I can’t speak to the packing question, but I can say that we have indeed 
confirmed the lack of maintenance on OMPI for Debian/Ubuntu and are working to 
resolve the problem.

> On Feb 11, 2016, at 1:16 AM, Gilles Gouaillardet 
> <gilles.gouaillar...@gmail.com> wrote:
> 
> Michael,
> 
> MPI_Pack_external must convert data to big endian, so it can be dumped into a 
> file, and be read correctly on big and little endianness arch, and with any 
> MPI flavor.
> 
> if you use only one MPI library on one arch, or if data is never read/written 
> from/to a file, then it is more efficient to MPI_Pack.
> 
> openmpi is optimized and the data is swapped only when needed.
> so if your cluster is little endian only, MPI_Send and MPI_Recv will never 
> byte swap data internally.
> if both ends have different endianness, data is sent in big endian format and 
> byte swapped when received only if needed.
> generally speaking, a send/recv requires zero or one byte swap.
> 
> fwiw, we previously had a claim that debian nor Ubuntu have a maintainer for 
> openmpi, which would explain why an obsolete version is shipped.

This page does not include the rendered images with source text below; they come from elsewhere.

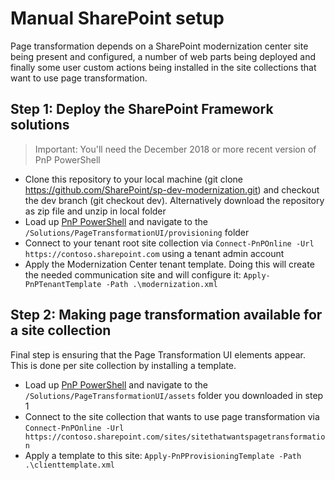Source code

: # Manual SharePoint setup

Page transformation depends on a SharePoint modernization center site being present and configured, a number of web parts being deployed and finally some user custom actions being installed in the site collections that want to use page transformation.

## Step 1: Deploy the SharePoint Framework solutions

>Important:
>You'll need the December 2018 or more recent version of PnP PowerShell

- Clone this repository to your local machine (git clone https://github.com/SharePoint/sp-dev-modernization.git) and checkout the dev branch (git checkout dev). Alternatively download the repository as zip file and unzip in local folder
- Load up [PnP PowerShell](http://aka.ms/sppnp-powershell) and navigate to the `/Solutions/PageTransformationUI/provisioning` folder
- Connect to your tenant root site collection via `Connect-PnPOnline -Url https://contoso.sharepoint.com` using a tenant admin account
- Apply the Modernization Center tenant template.  Doing this will create the needed communication site and will configure it: `Apply-PnPTenantTemplate -Path .\modernization.xml`

## Step 2: Making page transformation available for a site collection

Final step is ensuring that the Page Transformation UI elements appear. This is done per site collection by installing a template.

- Load up [PnP PowerShell](http://aka.ms/sppnp-powershell) and navigate to the `/Solutions/PageTransformationUI/assets` folder you downloaded in step 1
- Connect to the site collection that wants to use page transformation via `Connect-PnPOnline -Url https://contoso.sharepoint.com/sites/sitethatwantspagetransformation`
- Apply a template to this site: `Apply-PnPProvisioningTemplate -Path .\clienttemplate.xml`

I made a few 
> researchs and could not find any evidence openmpi is no more maintained.
> 
> Cheers,
> 
> Gilles
> 
> 
> 
> On Thursday, February 11, 2016, Michael Rezny <michael.re...@monash.edu 
> <mailto:michael.re...@monash.edu>> wrote:
> Hi Gilles,
> thanks for thinking about this in more detail.
> 
> I understand what you are saying, but your comments raise some questions in 
> my mind:
> 
> If one is in a homogeneous cluster, is it important that, in the case of 
> little-endian, that the data be
> converted to extern32 format (big-endian), only to be always converted at the 
> receiving rank
> back to little-endian?
> 
> This would seem to be inefficient, especially if the site has no need for 
> external MPI access.
> 
> So, does --enable-heterogeneous do more than put MPI routines using 
> "extern32" into straight pass-through?
> 
> Back in the old days of PVM, all messages were converted into network order. 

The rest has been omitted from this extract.